- **Exercise goal**: From the entries below, output the line with "## Application" and each following line up to and including the line with "## See Also", exactly as written.

- **Task data**:

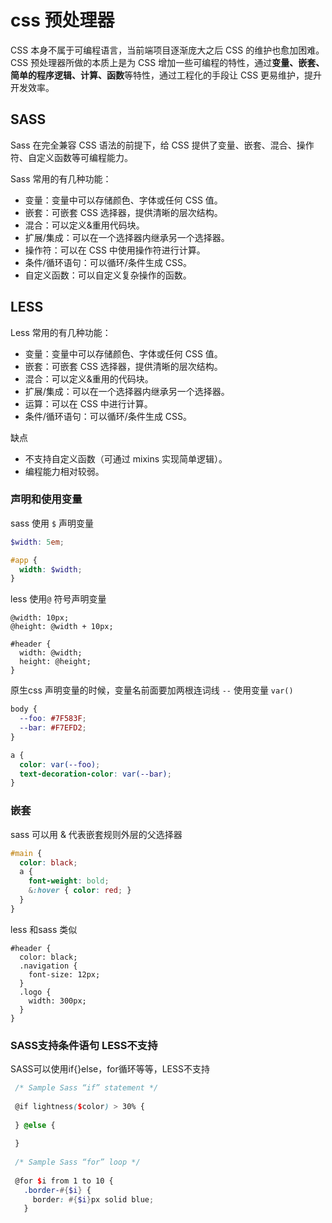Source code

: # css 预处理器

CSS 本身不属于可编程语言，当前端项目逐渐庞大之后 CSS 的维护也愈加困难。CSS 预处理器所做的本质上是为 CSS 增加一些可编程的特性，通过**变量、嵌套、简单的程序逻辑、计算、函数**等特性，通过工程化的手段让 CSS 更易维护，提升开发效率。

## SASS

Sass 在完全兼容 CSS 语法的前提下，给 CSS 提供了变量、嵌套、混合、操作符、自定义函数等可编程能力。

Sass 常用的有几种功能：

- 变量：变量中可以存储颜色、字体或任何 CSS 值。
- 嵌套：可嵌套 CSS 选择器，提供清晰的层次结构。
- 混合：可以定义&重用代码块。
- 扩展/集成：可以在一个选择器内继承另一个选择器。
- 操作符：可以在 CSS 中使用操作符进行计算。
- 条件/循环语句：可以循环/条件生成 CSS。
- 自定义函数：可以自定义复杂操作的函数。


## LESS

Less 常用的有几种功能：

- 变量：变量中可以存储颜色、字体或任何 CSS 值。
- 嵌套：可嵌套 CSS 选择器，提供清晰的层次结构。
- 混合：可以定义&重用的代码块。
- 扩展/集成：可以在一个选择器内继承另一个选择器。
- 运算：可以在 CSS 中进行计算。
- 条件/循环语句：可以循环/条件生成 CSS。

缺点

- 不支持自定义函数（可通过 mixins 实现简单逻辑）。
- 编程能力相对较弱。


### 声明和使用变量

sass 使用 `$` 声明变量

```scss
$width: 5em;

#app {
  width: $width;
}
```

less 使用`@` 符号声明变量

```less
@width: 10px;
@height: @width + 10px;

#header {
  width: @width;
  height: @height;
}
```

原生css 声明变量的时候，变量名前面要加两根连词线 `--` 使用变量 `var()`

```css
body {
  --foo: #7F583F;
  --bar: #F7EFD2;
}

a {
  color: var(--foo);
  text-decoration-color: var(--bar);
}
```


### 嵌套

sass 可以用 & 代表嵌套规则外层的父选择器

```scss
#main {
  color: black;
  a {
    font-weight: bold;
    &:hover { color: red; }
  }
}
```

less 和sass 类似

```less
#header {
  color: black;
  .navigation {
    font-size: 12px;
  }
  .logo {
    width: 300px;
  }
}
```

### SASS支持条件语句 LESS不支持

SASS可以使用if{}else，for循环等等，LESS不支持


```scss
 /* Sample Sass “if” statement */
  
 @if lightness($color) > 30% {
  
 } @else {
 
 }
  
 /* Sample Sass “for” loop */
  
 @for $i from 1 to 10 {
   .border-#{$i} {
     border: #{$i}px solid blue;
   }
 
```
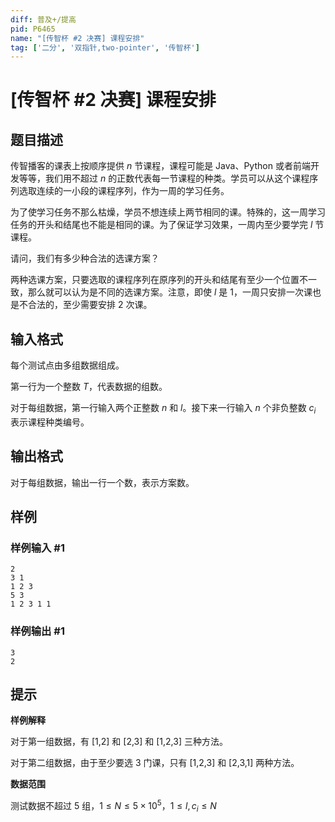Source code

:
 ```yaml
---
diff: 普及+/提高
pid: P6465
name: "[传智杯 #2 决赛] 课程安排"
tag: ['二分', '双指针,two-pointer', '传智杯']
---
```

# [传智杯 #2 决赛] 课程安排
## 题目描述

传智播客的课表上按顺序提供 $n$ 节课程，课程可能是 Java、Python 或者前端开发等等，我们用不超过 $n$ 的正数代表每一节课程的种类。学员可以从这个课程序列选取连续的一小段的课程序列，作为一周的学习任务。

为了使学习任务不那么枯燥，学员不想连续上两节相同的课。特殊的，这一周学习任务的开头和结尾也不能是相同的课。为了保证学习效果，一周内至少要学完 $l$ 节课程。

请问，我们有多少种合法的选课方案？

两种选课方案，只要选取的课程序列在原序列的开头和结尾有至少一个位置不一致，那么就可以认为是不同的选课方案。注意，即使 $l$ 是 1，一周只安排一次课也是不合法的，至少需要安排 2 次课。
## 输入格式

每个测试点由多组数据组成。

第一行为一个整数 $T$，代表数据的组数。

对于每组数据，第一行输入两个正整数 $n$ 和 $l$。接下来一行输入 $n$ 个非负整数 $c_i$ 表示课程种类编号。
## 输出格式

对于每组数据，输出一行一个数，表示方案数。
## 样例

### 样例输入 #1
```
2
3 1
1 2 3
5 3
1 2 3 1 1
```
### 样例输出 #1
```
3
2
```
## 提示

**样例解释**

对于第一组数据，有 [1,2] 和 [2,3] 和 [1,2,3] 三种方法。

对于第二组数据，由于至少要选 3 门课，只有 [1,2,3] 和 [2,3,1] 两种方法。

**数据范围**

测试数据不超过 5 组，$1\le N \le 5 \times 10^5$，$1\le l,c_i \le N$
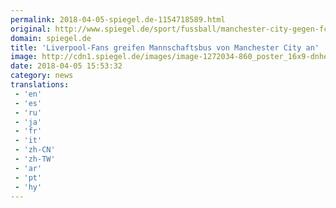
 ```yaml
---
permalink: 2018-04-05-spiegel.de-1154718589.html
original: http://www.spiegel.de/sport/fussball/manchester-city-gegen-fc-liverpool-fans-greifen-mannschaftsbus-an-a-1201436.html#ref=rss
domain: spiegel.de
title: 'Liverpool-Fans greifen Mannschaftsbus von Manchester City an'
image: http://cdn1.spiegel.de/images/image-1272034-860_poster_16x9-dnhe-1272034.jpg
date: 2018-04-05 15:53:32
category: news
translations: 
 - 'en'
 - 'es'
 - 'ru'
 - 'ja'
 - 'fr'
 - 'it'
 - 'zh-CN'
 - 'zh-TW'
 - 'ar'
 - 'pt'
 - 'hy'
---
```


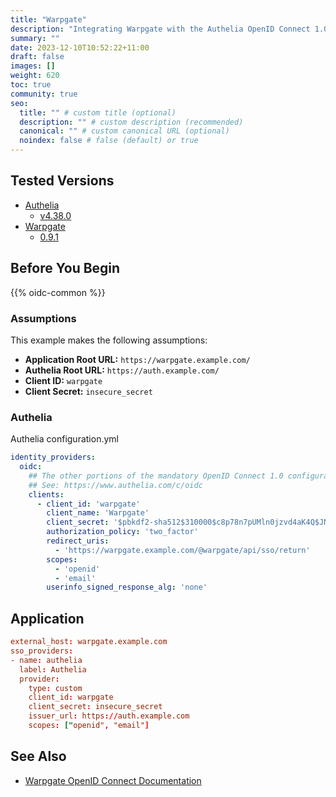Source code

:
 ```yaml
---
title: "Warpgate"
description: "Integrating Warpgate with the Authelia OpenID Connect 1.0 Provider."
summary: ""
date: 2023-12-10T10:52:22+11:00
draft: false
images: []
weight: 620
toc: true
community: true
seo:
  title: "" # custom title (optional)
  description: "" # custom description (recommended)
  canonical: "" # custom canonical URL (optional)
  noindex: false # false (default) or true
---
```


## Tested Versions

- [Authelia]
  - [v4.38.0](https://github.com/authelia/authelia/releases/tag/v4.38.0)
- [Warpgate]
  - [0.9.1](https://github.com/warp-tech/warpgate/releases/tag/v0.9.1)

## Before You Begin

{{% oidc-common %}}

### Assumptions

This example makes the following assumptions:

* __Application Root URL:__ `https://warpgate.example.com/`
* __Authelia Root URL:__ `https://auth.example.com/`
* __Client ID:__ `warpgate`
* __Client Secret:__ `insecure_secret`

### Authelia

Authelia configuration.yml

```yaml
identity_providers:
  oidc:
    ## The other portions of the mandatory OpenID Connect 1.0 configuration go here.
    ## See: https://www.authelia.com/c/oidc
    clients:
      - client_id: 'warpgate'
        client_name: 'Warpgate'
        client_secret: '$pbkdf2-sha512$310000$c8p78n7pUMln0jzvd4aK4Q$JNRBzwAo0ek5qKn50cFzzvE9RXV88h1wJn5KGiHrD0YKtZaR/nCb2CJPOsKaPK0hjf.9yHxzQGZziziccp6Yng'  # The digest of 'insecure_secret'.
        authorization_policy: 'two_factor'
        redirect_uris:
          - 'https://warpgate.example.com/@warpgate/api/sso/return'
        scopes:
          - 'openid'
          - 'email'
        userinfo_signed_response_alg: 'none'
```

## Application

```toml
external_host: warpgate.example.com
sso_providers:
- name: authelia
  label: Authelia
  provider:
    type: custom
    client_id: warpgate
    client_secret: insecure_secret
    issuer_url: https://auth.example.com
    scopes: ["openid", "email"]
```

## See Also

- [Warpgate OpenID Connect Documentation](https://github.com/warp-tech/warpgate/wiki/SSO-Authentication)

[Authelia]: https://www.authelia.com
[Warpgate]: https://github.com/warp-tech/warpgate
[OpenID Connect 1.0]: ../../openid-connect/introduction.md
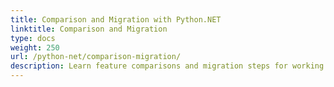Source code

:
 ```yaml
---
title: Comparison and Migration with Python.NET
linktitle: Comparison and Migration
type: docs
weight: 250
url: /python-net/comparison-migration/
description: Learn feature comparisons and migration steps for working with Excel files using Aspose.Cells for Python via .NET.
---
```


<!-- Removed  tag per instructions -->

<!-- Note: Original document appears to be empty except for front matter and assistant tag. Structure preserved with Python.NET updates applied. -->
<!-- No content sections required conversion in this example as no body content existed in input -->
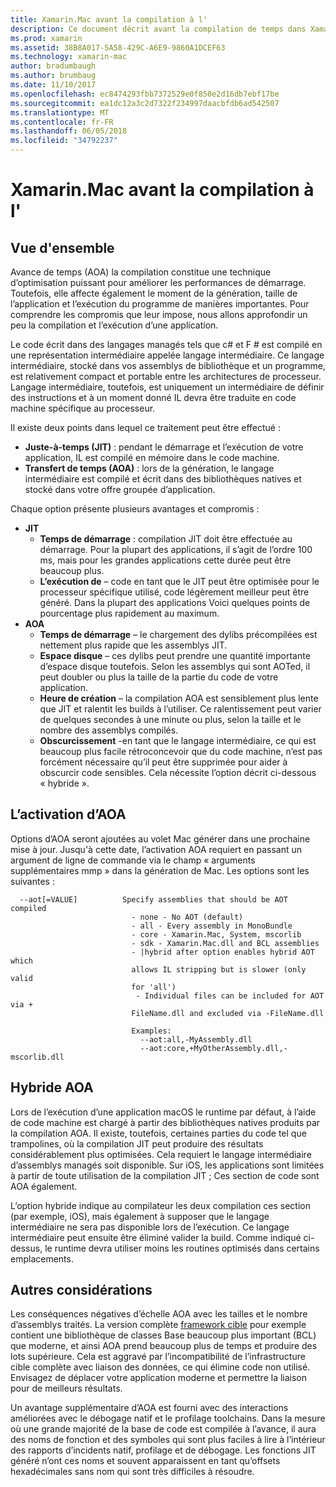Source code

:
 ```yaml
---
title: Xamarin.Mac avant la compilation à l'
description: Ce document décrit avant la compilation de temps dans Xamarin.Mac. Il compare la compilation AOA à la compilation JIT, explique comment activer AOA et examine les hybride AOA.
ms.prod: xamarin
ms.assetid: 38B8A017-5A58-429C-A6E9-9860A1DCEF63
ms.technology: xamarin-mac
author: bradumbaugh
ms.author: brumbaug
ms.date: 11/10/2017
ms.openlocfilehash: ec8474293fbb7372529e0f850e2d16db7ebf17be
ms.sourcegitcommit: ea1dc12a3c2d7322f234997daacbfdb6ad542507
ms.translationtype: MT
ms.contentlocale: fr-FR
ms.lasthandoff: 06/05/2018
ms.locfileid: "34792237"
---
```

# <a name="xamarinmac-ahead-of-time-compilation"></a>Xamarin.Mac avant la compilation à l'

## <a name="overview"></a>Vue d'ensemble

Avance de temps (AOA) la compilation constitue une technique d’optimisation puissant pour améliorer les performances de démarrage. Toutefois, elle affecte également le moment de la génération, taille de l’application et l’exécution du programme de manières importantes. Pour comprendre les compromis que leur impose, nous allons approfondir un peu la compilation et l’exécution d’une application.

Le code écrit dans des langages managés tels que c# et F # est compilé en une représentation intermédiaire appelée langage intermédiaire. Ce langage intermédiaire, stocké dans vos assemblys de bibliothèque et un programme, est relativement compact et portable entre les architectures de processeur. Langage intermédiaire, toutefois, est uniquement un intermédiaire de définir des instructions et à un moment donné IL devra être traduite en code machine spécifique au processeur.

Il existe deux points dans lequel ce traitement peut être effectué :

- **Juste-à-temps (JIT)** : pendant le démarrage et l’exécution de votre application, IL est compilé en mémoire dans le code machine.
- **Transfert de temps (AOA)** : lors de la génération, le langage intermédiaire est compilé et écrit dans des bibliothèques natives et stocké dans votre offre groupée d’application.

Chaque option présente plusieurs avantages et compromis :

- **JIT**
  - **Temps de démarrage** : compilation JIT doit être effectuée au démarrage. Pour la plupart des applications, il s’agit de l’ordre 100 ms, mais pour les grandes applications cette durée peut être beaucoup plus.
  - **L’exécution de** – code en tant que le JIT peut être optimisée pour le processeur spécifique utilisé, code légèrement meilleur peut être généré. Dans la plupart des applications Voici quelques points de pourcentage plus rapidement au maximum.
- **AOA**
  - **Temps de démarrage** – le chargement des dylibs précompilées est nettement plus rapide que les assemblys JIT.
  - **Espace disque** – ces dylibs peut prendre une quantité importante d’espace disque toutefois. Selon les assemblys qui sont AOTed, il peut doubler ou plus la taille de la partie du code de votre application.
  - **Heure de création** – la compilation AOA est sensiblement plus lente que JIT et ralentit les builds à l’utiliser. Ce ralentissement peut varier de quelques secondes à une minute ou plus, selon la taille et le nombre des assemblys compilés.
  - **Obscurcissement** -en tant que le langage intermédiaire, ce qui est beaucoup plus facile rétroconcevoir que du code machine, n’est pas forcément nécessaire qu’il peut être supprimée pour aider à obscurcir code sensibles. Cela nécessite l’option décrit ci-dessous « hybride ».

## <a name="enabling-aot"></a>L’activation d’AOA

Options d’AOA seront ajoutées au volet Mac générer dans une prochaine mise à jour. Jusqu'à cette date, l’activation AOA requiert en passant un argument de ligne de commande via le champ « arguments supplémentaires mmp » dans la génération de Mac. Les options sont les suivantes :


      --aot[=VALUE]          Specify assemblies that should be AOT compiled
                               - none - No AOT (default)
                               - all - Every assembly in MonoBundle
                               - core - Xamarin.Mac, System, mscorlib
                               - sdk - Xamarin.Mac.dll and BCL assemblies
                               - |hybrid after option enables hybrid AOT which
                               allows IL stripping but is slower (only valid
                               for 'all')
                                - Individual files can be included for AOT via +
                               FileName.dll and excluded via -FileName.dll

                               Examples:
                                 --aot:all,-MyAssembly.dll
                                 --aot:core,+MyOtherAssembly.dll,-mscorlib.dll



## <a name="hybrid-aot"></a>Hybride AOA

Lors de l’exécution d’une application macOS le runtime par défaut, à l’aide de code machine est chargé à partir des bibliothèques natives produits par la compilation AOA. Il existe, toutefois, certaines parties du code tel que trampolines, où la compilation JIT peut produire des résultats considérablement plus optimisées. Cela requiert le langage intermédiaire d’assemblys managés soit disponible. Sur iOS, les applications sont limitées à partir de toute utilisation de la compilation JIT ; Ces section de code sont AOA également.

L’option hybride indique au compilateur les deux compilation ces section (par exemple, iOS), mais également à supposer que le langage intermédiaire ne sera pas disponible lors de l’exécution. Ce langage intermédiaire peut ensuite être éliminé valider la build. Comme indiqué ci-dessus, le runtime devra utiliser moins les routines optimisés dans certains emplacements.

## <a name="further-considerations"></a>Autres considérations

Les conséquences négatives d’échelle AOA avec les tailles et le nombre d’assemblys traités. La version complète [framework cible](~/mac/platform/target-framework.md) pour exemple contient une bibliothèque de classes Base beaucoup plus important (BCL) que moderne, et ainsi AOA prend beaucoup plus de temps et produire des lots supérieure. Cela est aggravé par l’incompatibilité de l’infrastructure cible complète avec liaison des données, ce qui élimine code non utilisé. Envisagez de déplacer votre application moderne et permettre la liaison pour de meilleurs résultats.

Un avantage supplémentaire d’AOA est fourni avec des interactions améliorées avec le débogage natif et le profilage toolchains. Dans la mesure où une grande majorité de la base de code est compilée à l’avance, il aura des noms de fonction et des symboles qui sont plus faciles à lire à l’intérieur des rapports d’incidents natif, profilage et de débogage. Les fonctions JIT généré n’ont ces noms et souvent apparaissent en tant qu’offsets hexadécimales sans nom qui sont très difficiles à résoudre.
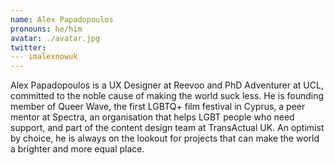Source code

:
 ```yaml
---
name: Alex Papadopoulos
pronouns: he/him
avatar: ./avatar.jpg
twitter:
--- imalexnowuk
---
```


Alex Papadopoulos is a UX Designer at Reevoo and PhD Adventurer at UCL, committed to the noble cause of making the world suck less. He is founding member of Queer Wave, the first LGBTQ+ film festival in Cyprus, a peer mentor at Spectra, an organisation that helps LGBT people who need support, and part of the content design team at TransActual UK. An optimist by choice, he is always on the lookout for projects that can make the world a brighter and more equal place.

- **Completed task**:
## Application

```toml
external_host: warpgate.example.com
sso_providers:
- name: authelia
  label: Authelia
  provider:
    type: custom
    client_id: warpgate
    client_secret: insecure_secret
    issuer_url: https://auth.example.com
    scopes: ["openid", "email"]
```

## See Also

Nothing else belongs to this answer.